At a medium pace.

So I've recently become addicted with taking pictures of things that make me giggle while I'm out and about. This is an insight into my world.


  • Ok. The Wee Block. Initially it might get an awwwz from people, but just creepy. I tried not to make eye contact with it the entire time I was in Toys R Us.



  • Second. Sponge Bob Crabby Patties. I walked by this two times thinking it was Crabby Panties before I had to stop and read it phonetically. I think the makers did some subliminal stuff here. Kinda like the word sex being thrown into Aladdin that time. Love those guys for that, if I could shake their hands I would. Then immediately wash my hands.


  • Third. Moose Munch. I literally can't see the word Moose. Cracks me up. I think of all the funny words I can put after it, such as, Knuckle, Cock, and now Munch.


  • Fourth. Dwight Schrute booble head. Boss.


  • Fifth. Head Wipez. Anything with a "z" substituted for a "s" kills me. When it involves grown men wiping their headz, well I lose it.


  • Sixth. I'm not a perfect speller. In fact I think my mom still has my ninth place ribbon somewhere in her house from my failed spelling bee days. Hey I went to school in Queens cut me some slack. Greyvi? for mashed potatoes and GRAVY. No excuses.


  • Seventh. Lay it on thick. My first addition to why I shouldn't be around women's stores. I mean really?


  • Eighth. Sneak attacks. This little diddy I stumbled upon while reading a magazine at CVS. A book about girls and their bodies. This was tricky. You have to, HAVE TO, have a woman present when taking pictures of stuff like this. Security was looming and watching a grown man giggle with a book like this in his hand is probably cause. Anyway, mom's teach your daughters the old fashioned way. This is not something that should be done in comic book form. Plus, Sneak Attacks makes me think of an entirely different subject, well kinda.


  • Ninth.Cock Flavored Soup Mix. Need I say more.

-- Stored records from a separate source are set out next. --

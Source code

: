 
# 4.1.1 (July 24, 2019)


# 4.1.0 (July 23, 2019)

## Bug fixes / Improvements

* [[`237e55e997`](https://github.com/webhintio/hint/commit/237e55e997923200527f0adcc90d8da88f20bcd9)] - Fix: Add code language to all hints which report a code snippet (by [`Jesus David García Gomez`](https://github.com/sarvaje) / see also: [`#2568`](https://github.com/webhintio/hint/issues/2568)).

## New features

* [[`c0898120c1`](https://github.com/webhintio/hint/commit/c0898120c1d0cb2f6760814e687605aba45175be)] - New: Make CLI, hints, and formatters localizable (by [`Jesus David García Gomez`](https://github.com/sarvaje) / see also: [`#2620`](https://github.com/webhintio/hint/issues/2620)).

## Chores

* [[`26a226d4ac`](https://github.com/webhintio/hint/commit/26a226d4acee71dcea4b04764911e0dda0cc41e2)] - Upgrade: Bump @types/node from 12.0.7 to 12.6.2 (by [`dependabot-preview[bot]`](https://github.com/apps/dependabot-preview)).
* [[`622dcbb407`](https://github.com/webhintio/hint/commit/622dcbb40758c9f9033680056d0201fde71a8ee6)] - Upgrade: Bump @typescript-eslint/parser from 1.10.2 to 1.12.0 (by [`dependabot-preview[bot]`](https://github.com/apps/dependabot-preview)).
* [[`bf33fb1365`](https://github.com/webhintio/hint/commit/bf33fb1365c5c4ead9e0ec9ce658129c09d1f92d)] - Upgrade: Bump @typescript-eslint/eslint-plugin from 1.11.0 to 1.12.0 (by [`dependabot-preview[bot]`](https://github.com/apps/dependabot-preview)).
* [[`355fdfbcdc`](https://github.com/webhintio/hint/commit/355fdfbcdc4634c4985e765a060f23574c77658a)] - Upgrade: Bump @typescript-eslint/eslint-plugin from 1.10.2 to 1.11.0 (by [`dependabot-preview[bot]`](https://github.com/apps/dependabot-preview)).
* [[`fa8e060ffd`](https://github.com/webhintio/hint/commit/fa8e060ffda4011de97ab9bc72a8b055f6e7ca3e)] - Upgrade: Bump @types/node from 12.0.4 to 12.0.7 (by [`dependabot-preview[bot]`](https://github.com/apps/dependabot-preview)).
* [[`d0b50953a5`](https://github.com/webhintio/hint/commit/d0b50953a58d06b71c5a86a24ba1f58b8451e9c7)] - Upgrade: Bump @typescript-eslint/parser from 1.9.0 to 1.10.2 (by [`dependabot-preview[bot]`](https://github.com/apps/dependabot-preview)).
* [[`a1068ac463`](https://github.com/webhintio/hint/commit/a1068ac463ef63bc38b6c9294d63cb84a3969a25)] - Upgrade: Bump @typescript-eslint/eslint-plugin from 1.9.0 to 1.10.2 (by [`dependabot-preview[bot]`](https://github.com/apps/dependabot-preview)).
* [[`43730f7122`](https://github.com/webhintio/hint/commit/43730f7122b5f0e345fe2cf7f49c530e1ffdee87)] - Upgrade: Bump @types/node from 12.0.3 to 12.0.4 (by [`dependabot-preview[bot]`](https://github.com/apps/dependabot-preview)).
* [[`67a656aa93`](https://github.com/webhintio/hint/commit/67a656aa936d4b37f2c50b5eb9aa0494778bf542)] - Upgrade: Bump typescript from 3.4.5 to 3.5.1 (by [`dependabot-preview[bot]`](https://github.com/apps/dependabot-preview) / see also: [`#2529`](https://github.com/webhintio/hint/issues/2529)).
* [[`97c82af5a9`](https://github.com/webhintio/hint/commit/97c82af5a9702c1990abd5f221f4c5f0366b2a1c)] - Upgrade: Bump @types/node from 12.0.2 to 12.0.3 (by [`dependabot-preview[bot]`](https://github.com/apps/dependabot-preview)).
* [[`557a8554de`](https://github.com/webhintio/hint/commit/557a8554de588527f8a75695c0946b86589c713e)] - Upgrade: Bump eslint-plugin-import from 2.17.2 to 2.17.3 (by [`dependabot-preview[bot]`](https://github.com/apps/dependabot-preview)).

  • Tenth. Due to my That's What She Said addiction whenever I go into Bed & Bath stores and I see products that say "Grin and Bare It", well it's just to easy. I might look like a creep standing next to women with my cell phone out taking pictures of the bottles, but hey that's another reason for me not to be brought into these stores. (See Lay It On Thick)


  • Eleventh. I get a referral to a dentist for the surgery I need done on my wisdom teeth. The man, Dr. Harry Sacks, um ya thanks. If your last name is Sacks, please don't name your son Harry. When he stuffs his parents and has taxidermy dinner's with them you can't really feel bad for them too much.


  • Twelfth. Asian Steamers. Now sure it looked delicious in the store, but do I really wanna eat something that if I were to type it into google would come back as a horrifying fetish for 10 pages before I got to a safe food to eat. I'll pass.


  • Thirteenth . A sign that was @ a NJ gas station. Serving myself illegal? Then I'm a repeat offender.